MATERIAL SUPPLIED Start Marker

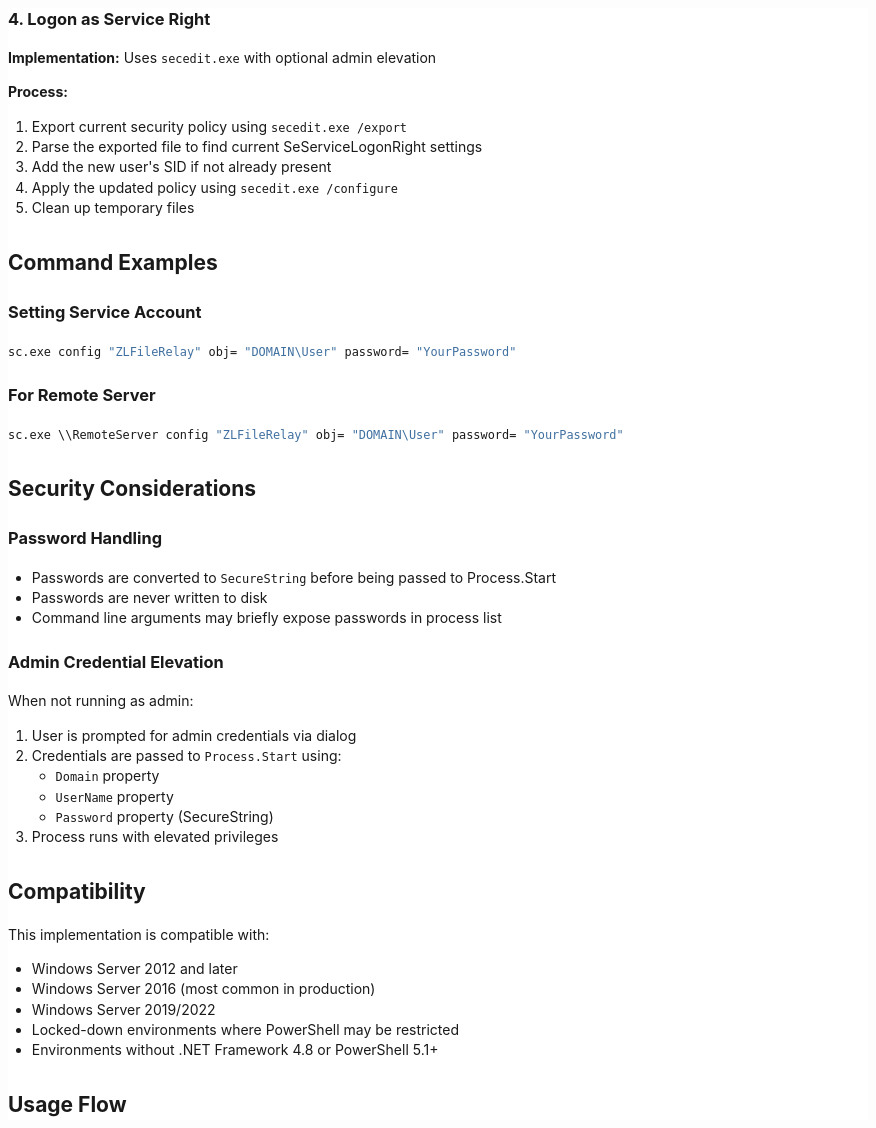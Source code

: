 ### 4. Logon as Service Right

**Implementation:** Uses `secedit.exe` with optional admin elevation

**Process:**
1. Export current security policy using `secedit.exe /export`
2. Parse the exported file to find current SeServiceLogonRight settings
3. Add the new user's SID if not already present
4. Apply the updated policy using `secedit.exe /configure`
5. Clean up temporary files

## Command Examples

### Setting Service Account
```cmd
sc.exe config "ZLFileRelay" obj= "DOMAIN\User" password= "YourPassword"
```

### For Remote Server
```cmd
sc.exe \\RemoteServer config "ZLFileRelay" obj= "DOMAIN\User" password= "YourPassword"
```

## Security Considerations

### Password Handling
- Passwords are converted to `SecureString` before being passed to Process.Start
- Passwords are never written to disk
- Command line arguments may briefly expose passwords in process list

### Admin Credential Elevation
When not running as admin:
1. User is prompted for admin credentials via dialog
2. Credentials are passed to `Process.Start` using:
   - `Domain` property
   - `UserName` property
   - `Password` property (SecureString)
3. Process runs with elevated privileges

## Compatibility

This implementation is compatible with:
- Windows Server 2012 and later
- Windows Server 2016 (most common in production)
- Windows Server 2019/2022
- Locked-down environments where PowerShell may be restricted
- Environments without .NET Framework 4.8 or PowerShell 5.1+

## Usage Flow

MATERIAL SUPPLIED End Marker

PROBLEM REQUIREMENTS – Print the records exactly and omit all pictures.

TASK RESPONSE –
Source code

: ### 4. Logon as Service Right

**Implementation:** Uses `secedit.exe` with optional admin elevation

**Process:**
1. Export current security policy using `secedit.exe /export`
2. Parse the exported file to find current SeServiceLogonRight settings
3. Add the new user's SID if not already present
4. Apply the updated policy using `secedit.exe /configure`
5. Clean up temporary files

## Command Examples

### Setting Service Account
```cmd
sc.exe config "ZLFileRelay" obj= "DOMAIN\User" password= "YourPassword"
```

### For Remote Server
```cmd
sc.exe \\RemoteServer config "ZLFileRelay" obj= "DOMAIN\User" password= "YourPassword"
```

## Security Considerations

### Password Handling
- Passwords are converted to `SecureString` before being passed to Process.Start
- Passwords are never written to disk
- Command line arguments may briefly expose passwords in process list

### Admin Credential Elevation
When not running as admin:
1. User is prompted for admin credentials via dialog
2. Credentials are passed to `Process.Start` using:
   - `Domain` property
   - `UserName` property
   - `Password` property (SecureString)
3. Process runs with elevated privileges

## Compatibility

This implementation is compatible with:
- Windows Server 2012 and later
- Windows Server 2016 (most common in production)
- Windows Server 2019/2022
- Locked-down environments where PowerShell may be restricted
- Environments without .NET Framework 4.8 or PowerShell 5.1+

## Usage Flow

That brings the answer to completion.